# Penn 113HLW 4/0 Wide



## ElTiburon (May 1, 2005)

Alright fellas now I know that these threads come in every week but I just could not find the answer I was looking for by searching the board.

Got a Penn 113HLW 4/0 Wide that I do not want to cast just yak

I have a Penn 114HLW 6/0 Wide with straight 50# mono for yaking out and other smaller rigs for surfcasting

What should I spool the 4/0 wide with? It'll be on a 6'6" 30-50 lb class rod

I was thinking 40# straight mono or 65# PP topped with 40 mono


----------



## justletmein (Feb 11, 2006)

I have three of the 4/wides and I have one with straight 40#, IIRC it was around 500 yards of it, maybe 475... and the other two with 300 yards of 65# PP topped with 40#, one of which has about 50 yards of 80# top shot because I had to trim the end of the line at the beach and that's all I had with me so I just use it for dropping backside of the bar.


----------



## ElTiburon (May 1, 2005)

How much mono you think is on top of that 65# PP?


----------



## justletmein (Feb 11, 2006)

ElTiburon said:


> How much mono you think is on top of that 65# PP?


I could guess, but I'd probably be lying. I always measure with a line counter while I'm spooling but couple days go by and I forget.


----------



## ElTiburon (May 1, 2005)

Lol tell me about it I started off measuring using a football field... not kidding...


----------



## Torpedo (May 21, 2004)

According to my calculations using an online line calculator and manufacturers line diameter properties for power pro, general properties for mono and reel capacity as stated by the manufacturer this is what I came up with.

65 lb power pro is is .016 diameter and 40 lb test mono is .024 diameter.

300 yds of power pro will occupy as much space on the reel as 133yds of 40 lb mono.

A penn 113HLW holds 600yds of .022/30lb mono which means it will hold
504 yards of .024/40lb test.

So 504 less 133 leaves enough room for 371 yards of 40 lb test.

Resulting in a total of 671 yds of line backing and mainline combined.

Leaving you room for a nice top shot.

Pack it tight and you should be able to pack over 700 yds total line on there.


----------



## ElTiburon (May 1, 2005)

Thanks torpedo! Good work! Ha Ha That's putting the degree to work! I just leave mine hanging.


----------



## Torpedo (May 21, 2004)

ElTiburon said:


> Thanks torpedo! Good work! Ha Ha That's putting the degree to work! I just leave mine hanging.


Yeah, but if it was a math degree then I could be absolutely sure.

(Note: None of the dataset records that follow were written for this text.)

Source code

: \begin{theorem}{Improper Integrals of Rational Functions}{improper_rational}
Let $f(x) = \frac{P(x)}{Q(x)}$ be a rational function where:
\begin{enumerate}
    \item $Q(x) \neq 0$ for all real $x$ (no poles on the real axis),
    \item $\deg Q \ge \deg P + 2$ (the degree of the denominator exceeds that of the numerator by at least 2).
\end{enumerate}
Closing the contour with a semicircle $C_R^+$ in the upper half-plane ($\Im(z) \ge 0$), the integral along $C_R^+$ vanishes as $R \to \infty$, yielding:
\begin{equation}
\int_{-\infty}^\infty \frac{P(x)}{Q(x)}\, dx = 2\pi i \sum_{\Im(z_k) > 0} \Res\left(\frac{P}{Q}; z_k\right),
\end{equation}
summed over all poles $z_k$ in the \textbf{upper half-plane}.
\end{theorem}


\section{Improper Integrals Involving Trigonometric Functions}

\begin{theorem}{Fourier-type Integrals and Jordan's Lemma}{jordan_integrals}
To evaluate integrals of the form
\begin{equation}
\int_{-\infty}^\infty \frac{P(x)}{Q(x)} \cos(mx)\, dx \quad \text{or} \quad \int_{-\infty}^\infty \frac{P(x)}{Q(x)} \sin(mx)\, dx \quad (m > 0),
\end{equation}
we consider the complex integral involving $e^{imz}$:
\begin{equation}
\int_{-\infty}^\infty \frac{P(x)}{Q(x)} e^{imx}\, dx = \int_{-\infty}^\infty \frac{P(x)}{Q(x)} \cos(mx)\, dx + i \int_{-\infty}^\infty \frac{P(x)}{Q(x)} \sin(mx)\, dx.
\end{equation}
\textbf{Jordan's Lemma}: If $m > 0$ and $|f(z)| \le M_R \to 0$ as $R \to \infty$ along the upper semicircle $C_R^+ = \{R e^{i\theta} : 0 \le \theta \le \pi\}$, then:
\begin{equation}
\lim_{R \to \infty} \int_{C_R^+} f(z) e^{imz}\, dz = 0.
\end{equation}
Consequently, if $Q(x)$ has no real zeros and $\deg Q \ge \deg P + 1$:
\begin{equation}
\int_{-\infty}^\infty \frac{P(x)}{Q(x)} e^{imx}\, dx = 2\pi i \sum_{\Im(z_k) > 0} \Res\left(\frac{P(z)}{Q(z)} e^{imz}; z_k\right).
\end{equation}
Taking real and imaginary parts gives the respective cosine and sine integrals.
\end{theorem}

I'll have someone look it over and see what he says, I think its right.


----------



## Tiny (Dec 19, 2006)

Honestly, you need to invest in some actual surf rods. 10-12 feet in length. They will give you much better leverage off of the beach and help keep your line, somewhat off the bars.

Sand Spikes of 5 feet would help also.

I allways used 50# on my 4/0 wides and 60# on my 6/0 wides.


----------



## Torpedo (May 21, 2004)

OK as I mentioned in my previous post I asked our resident scientist and he said I'm a bit off but I think hes off. LOL


----------



## justletmein (Feb 11, 2006)

No way man, he reversed something in transition.


----------



## ElTiburon (May 1, 2005)

Samsonite... I was way off! LOL

Calculus flashbacks!!! Argh!!!

Sorry man you get an F but I'll bump it up to D because you showed your work

I packed 300 yds of PP and 375 yds on top of that and it fit PERFECTLY
lalalalike a glove


----------



## Torpedo (May 21, 2004)

ElTiburon said:


> Samsonite... I was way off! LOL
> 
> Calculus flashbacks!!! Argh!!!
> 
> ...


Ya see, so my calc is more accurate. The more math and properties you involve the more suceptible to mistake. I think his err is accepting a spool is a cylinder. Whereas, the sides of a spool are at an angle widening out allowing more line to fit. I hate pi.


----------



## aceshooter01 (Jun 27, 2006)

i have a 4 wide that i have 40# mono all the way through and have right at 600 yards of it.....the penn specs seem to be a little short because every penn i have i've gotten more on the reel then they say is possible


----------



## Torpedo (May 21, 2004)

OK, heres the reply from our well educated scientist after I questioned his answer.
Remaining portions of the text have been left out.